Kjass wurde nachdenklich.

Das hatte ihm mal jemand erzählt. Es gäbe solche Wesen, die könnten übers Wasser laufen. Sie lebten angeblich auf der anderen Seite des Meeres, am Ende des Packeises und dann weiter Richtung Süden. Dort gäbe es auch richtige Bäume. Die Bären seien braun, und es gäbe wilde Schlittenhunde, die frei und ungebunden in Rudeln lebten.

Lasse keckerte. »Hahaha! Natürlich bist du über das Wasser gelaufen. Wochenlang!« Lasse kriegte sich nicht mehr ein. Er kugelte sich vor Lachen. Bis auch er einen ordentlichen Nasenstüber verspürte.

»Bist du etwa eine Elfe?« fragte Kjass. »Eine Waldelfe aus dem anderen Land?« Er musterte sie nachdenklich.

»Was um alles in der Welt willst du bloß hier? Wie bist du hierhergekommen?«

»Moreaaa«, antwortete Emma vage.

Lasse war verblüfft. »Moreaaa?« wiederholte er fassungslos. Dieses komische Wesen, diese kleine Waldelfe, kannte einen Grönlandwal!? Und nicht nur irgendeinen. Moreaaa war sozusagen der Herr der nördlichen Meere.

»Willst du etwa hierbleiben?« brachte Lars schließlich heraus.

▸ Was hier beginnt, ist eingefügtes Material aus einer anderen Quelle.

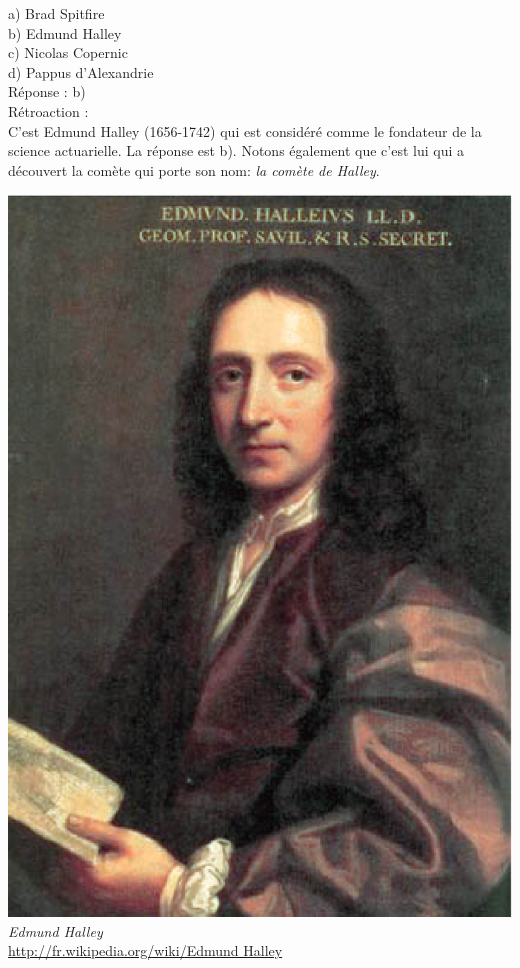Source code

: \documentclass[letterpaper, 12pt]{article}
\begin{document}
a) Brad Spitfire\\
b) Edmund Halley\\
c) Nicolas Copernic\\
d) Pappus d'Alexandrie\\

R\'eponse : b)\\

R\'etroaction :\\
C'est Edmund Halley (1656-1742) qui est consid\'er\'e comme le fondateur de la science actuarielle. La r\'eponse est b). Notons \'egalement que c'est lui qui a d\'ecouvert la com\`ete qui porte son nom: \og \emph{la com\`ete de Halley}\fg.
\begin{center}
\includegraphics[scale=0.2]{Halley.eps}\\
\emph{{\small Edmund Halley}}\\
\href{http://fr.wikipedia.org/wiki/Edmund_Halley}{http://fr.wikipedia.org/wiki/Edmund Halley}\\[5mm]
\end{center}
\end{document}
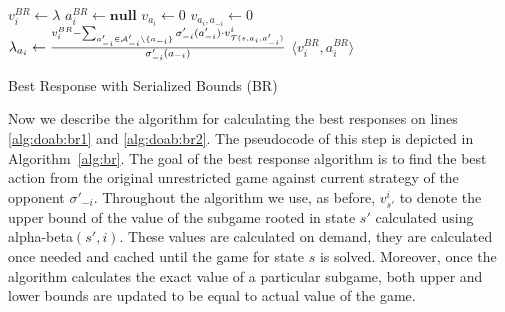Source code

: \begin{algorithm2e}[t]
\small
{}
$v^{BR}_i \leftarrow \lambda$ \;
$a_i^{BR} \leftarrow \textbf{null}$ \;
 {%
	$v_{a_i} \leftarrow 0$\;
	 {\label{alg:br:opp}
    $v_{a_i,a_{-i}} \leftarrow 0$\;
		$\lambda_{a_i} \leftarrow \frac{v_i^{BR} - \sum_{a'_{-i} \in \mathcal{A}'_{-i} \setminus \lbrace a_{-i} \rbrace} \sigma'_{-i}(a'_{-i}) \cdot v^i_{\mathcal{T}(s,a_i,a'_{-i})}}{\sigma'_{-i}(a_{-i})}$\; \label{alg:br:bound}
	}
}
\Return $\langle v_i^{BR}, a_i^{BR} \rangle$
\caption{Best Response with Serialized Bounds (BR)}\label{alg:br}
\end{algorithm2e}

Now we describe the algorithm for calculating the best responses on lines \ref{alg:doab:br1} and \ref{alg:doab:br2}.
The pseudocode of this step is depicted in Algorithm~\ref{alg:br}.
The goal of the best response algorithm is to find the best action from the original unrestricted game against current strategy of the opponent $\sigma'_{-i}$.
Throughout the algorithm we use, as before, $v^i_{s'}$ to denote the upper bound of the value of the subgame rooted in state $s'$ calculated using alpha-beta$(s',i)$.
These values are calculated on demand, \ie they are calculated once needed and cached until the game for state $s$ is solved.
Moreover, once the algorithm calculates the exact value of a particular subgame, both upper and lower bounds are updated to be equal to actual value of the game.


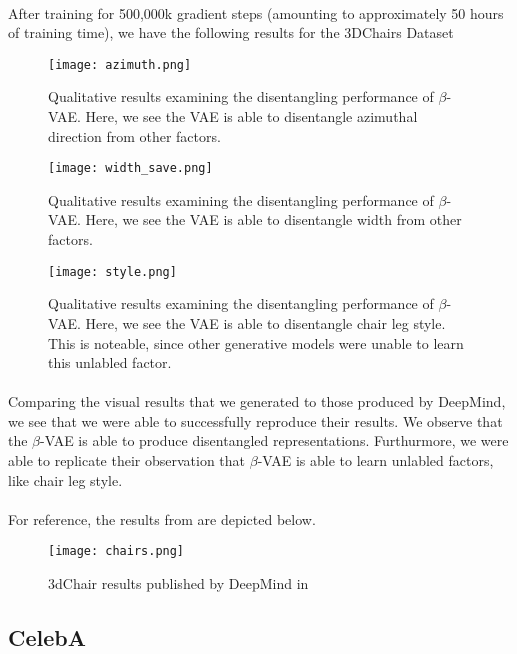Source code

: \documentclass[justified,nobib]{tufte-handout}
\begin{document}
\begin{fullwidth}
\paragraph{} After training for 500,000k gradient steps (amounting to approximately 50 hours of training time), we have the following results for the 3DChairs Dataset
\begin{figure}
\centering
\label{azi}
\texttt{[image: azimuth.png]}
\caption{Qualitative results examining the disentangling performance of $\beta$-VAE. Here, we see the VAE is able to disentangle azimuthal direction from other factors.} 
\end{figure}
\begin{figure}
\centering
\label{width}
\texttt{[image: width\_save.png]}
\caption{Qualitative results examining the disentangling performance of $\beta$-VAE. Here, we see the VAE is able to disentangle width from other factors.} 
\end{figure}
\begin{figure}
\centering
\label{style}
\texttt{[image: style.png]}
\caption{Qualitative results examining the disentangling performance of $\beta$-VAE. Here, we see the VAE is able to disentangle chair leg style. This is noteable, since other generative models were unable to learn this unlabled factor.} 
\end{figure}
\paragraph{} Comparing the visual results that we generated to those produced by DeepMind, we see that we were able to successfully reproduce their results. We observe that the $\beta$-VAE is able to produce disentangled representations. Furthurmore, we were able to replicate their observation that $\beta$-VAE is able to learn unlabled factors, like chair leg style. 
\clearpage
\paragraph{} For reference, the results from \cite{bvae} are depicted below.
\begin{figure}
\centering
\label{bvae}
\texttt{[image: chairs.png]}
\caption{3dChair results published by DeepMind in \cite{bvae}} 
\end{figure}
\clearpage
\subsection{CelebA}

\end{fullwidth}
\end{document}
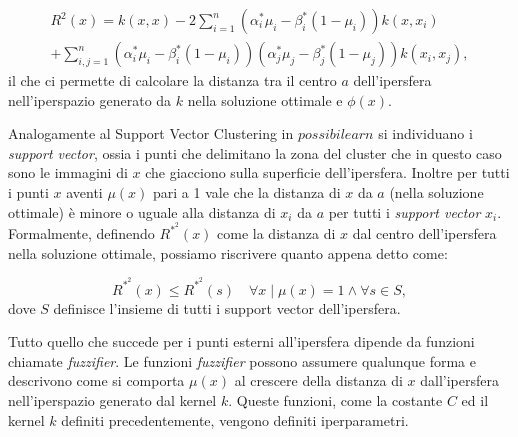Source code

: \documentclass[12pt,italian]{report}
\begin{document}
\begin{equation}
\begin{split}
R^2(x) = k(x, x) - 2\sum_{i=1}^{n} (\alpha_{i}^* \mu_{i} - \beta_{i}^*(1-\mu_{i}))k(x, x_{i}) \\+ \sum_{i,j = 1}^{n}(\alpha_{i}^* \mu_{i} - \beta_{i}^*(1-\mu_{i}))(\alpha_{j}^* \mu_{j} - \beta_{j}^*(1-\mu_{j}))k(x_{i}, x_{j}),
\end{split}
\end{equation}
il che ci permette di calcolare la distanza tra il centro $a$ dell'ipersfera nell'iperspazio generato da $k$ nella soluzione ottimale e $\phi(x)$.

Analogamente al Support Vector Clustering in $possibilearn$ si individuano i \emph{support vector}, ossia i punti che delimitano la zona del cluster che in questo caso sono le immagini di $x $ che giacciono sulla superficie dell'ipersfera. Inoltre per tutti i punti $x$ aventi $ \mu(x) $ pari a 1 vale che la distanza di $x$ da $a$ (nella soluzione ottimale) è minore o uguale alla distanza di $x_{i}$ da $a$ per tutti i \emph{support vector} $x_{i}$.
Formalmente, definendo $ R^{*^2}(x) $ come la distanza di $x$ dal centro dell'ipersfera nella soluzione ottimale, possiamo riscrivere quanto appena detto come:

\[ R^{*^2}(x) \leq R^{*^2}(s) \quad \forall x \mid \mu(x) = 1 \wedge \forall s \in S, \]
dove $S$ definisce l'insieme di tutti i support vector dell'ipersfera.

Tutto quello che succede per i punti esterni all'ipersfera dipende da funzioni chiamate \emph{fuzzifier}. Le funzioni \emph{fuzzifier} possono assumere qualunque forma e descrivono come si comporta $ \mu(x) $ al crescere della distanza di $x$ dall'ipersfera nell'iperspazio generato dal kernel $k$. Queste funzioni, come la costante $C$ ed il kernel $k$ definiti precedentemente, vengono definiti iperparametri. 
\end{document}
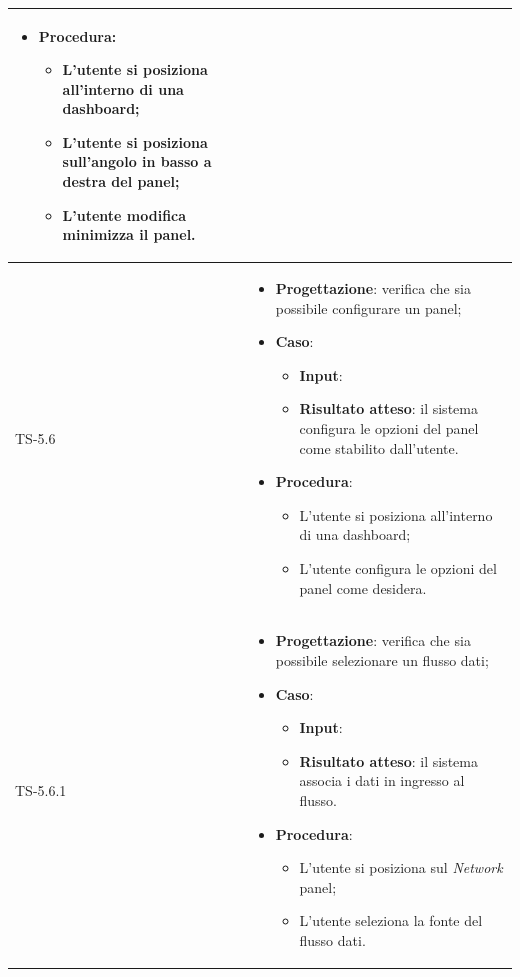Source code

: \begin{longtable}{|C{2.5cm}|C{13cm}|}
\begin{itemize}
\begin{itemize}
	\end{itemize}
	\item \textbf{Procedura}:
	\begin{itemize}
		\item L'utente si posiziona all'interno di una dashboard;
		\item L'utente si posiziona sull'angolo in basso a destra del panel;
		\item L'utente modifica minimizza il panel.
	\end{itemize} 
\end{itemize}
	 \\
	\hline
	{TS-5.6} & 
\begin{itemize}
	\item \textbf{Progettazione}: verifica che sia possibile configurare un
	panel;
	\item \textbf{Caso}: 
	\begin{itemize}
		\item \textbf{Input}: 
		\item \textbf{Risultato atteso}: il sistema configura le opzioni del panel come stabilito dall'utente.
	\end{itemize}
	\item \textbf{Procedura}:
	\begin{itemize}
		\item L'utente si posiziona all'interno di una dashboard;
		\item L'utente configura le opzioni del panel come desidera.
	\end{itemize} 
\end{itemize}
	\\
	\hline
	{TS-5.6.1} & 
\begin{itemize}
	\item \textbf{Progettazione}: verifica che sia possibile selezionare un
	flusso dati;
	\item \textbf{Caso}: 
	\begin{itemize}
		\item \textbf{Input}: 
		\item \textbf{Risultato atteso}: il sistema associa i dati in ingresso al flusso.
	\end{itemize}
	\item \textbf{Procedura}:
	\begin{itemize}
		\item L'utente si posiziona sul \emph{Network} panel;
		\item L'utente seleziona la fonte del flusso dati.
	\end{itemize} 

\end{itemize}
\end{longtable}
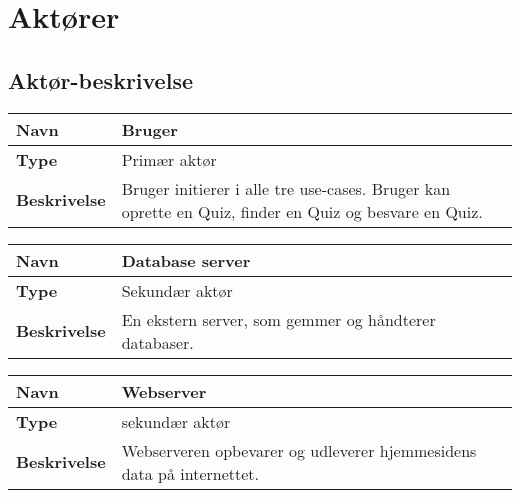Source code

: \section{Aktører}




\subsection{Aktør-beskrivelse}

\begin{tabular}{|p{2cm}|p{12cm}|}

\hline 
\textbf{Navn} & Bruger \\ 
\hline 
\textbf{Type} & Primær aktør \\ 
\hline 
\textbf{Beskrivelse} & Bruger initierer i alle tre use-cases. Bruger kan oprette en Quiz, finder en Quiz og besvare en Quiz.\\ 
\hline 

\end{tabular} 

\begin{tabular}{|p{2cm}|p{12cm}|}

\hline 
\textbf{Navn} & Database server \\ 
\hline 
\textbf{Type} & Sekundær aktør \\ 
\hline 
\textbf{Beskrivelse} & En ekstern server, som gemmer og håndterer databaser.\\ 
\hline 

\end{tabular} 

\begin{tabular}{|p{2cm}|p{12cm}|}

\hline 
\textbf{Navn} & Webserver \\ 
\hline 
\textbf{Type} & sekundær aktør \\ 
\hline 
\textbf{Beskrivelse} & Webserveren opbevarer og udleverer hjemmesidens data på internettet.\\ 
\hline 

\end{tabular} 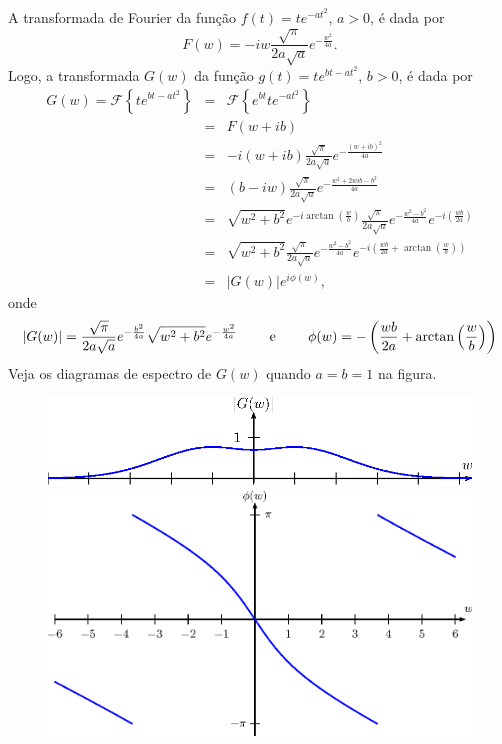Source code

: \documentclass[a4paper,10pt]{book}
\begin{document}
A transformada de Fourier da função $f(t)=t e^{-at^2}$, $a>0$, é dada por
 \begin{equation}
 F(w)=-iw\frac{\sqrt{\pi}}{2a\sqrt{a}}e^{-\frac{w^2}{4a}}.
 \end{equation}
 Logo, a transformada $G(w)$ da função $g(t)=t e^{bt-at^2}$, $b>0$, é dada por
 \begin{eqnarray*}
 G(w)=\mathcal{F}\left\{t e^{bt-at^2}\right\}&=&\mathcal{F}\left\{e^{bt}t e^{-at^2}\right\}\\
 &=&F(w+ib)\\
 &=&-i(w+ib)\frac{\sqrt{\pi}}{2a\sqrt{a}}e^{-\frac{(w+ib)^2}{4a}}\\
 &=&(b-iw)\frac{\sqrt{\pi}}{2a\sqrt{a}}e^{-\frac{w^2+2wib-b^2}{4a}}\\
 &=&\sqrt{w^2+b^2}e^{-i\arctan\left(\frac{w}{b}\right)}\frac{\sqrt{\pi}}{2a\sqrt{a}}e^{-\frac{w^2-b^2}{4a}}e^{-i\left(\frac{wb}{2a}\right)}\\
 &=&\sqrt{w^2+b^2}\frac{\sqrt{\pi}}{2a\sqrt{a}}e^{-\frac{w^2-b^2}{4a}}e^{-i\left(\frac{wb}{2a}+\arctan\left(\frac{w}{b}\right)\right)}\\
 &=&|G(w)|e^{i\phi(w)},
 \end{eqnarray*}
 onde
 \begin{eqnarray*}
 |G(w)|=\frac{\sqrt{\pi}}{2a\sqrt{a}}e^{-\frac{b^2}{4a}}\sqrt{w^2+b^2}e^{-\frac{w^2}{4a}}\qquad\hbox{ e }\qquad \phi(w)=-\left(\frac{wb}{2a}+\arctan\left(\frac{w}{b}\right)\right)
 \end{eqnarray*}
 Veja os diagramas de espectro de $G(w)$ quando $a=b=1$ na figura.
 \begin{figure}[!ht]
 \begin{center}
 \includegraphics{figs/cap_propriedades_transformada_figura_2}
 \includegraphics{figs/cap_propriedades_transformada_figura_3}\end{center}
 \caption{\label{diag_espec_trans_4}}
 \end{figure}
\end{document}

Kjass verzog keine Miene. »Ich weiß, wie findig euer Volk ist. Bald ist Sommer«, stellte Kjass fest. »Aber was machst du, wenn der Winter zurückkommt? Dich in dein Blätterdings hüllen und erfrieren?«

»Was ist eigentlich passiert, dass du so weit von zu Hause weggelaufen bist?« hakte Kjass noch nach. Die Sache schmeckte ihm gar nicht.

»Es hat mir dort nicht mehr gefallen«, meinte Emma.

»Hier ist es kalt. Es gibt nichts zu essen. Nur Wind und Schnee. Du überlebst hier keine fünf Minuten«, knurrte Kjass. »Oder willst du Robbenfleisch essen?«

Angewidert verzog Emma das Gesicht.

»Na, bitte«, meinte Kjass. »Was glaubst du, gibt es hier? Rautenschlegel und Tagtauprimeln? Du kannst froh sein, wenn du ein Möwenei klauen kannst.«

Lasse fuhr auf. Er aß fürs Leben gern Möweneier.

»So etwas esse ich nicht«, antwortete Emma. »Es ist doch ganz hübsch hier. Gar nicht kalt. Und so nette Gesellschaft.« Emma grinste.

Kjass schaute schon wieder verdutzt.

Das hatte noch nie jemand zu ihm gesagt.

»Zeigt mir lieber einen anständigen Platz«, verkündete Emma entschieden. »Mit Aussicht. Wo ich mich in einer Höhle einrichten kann. Ich habe keine Zeit zu verlieren, wie du ganz richtig sagst.« Emma sprang entschlossen auf die Füße. Sie waren winzig.

Kjass wiegte den weißen Schädel. Keine Regung war ihm anzusehen. Dies war nicht wirklich überraschend, denn Eisbären verziehen niemals das Gesicht.

»Du?« meinte Lasse. »In einer Höhle?«

»Ja. Ich muss mich einrichten«, wiederholte Emma geduldig und schulterte ihren Rucksack. Er war ziemlich groß und schien schwer zu sein.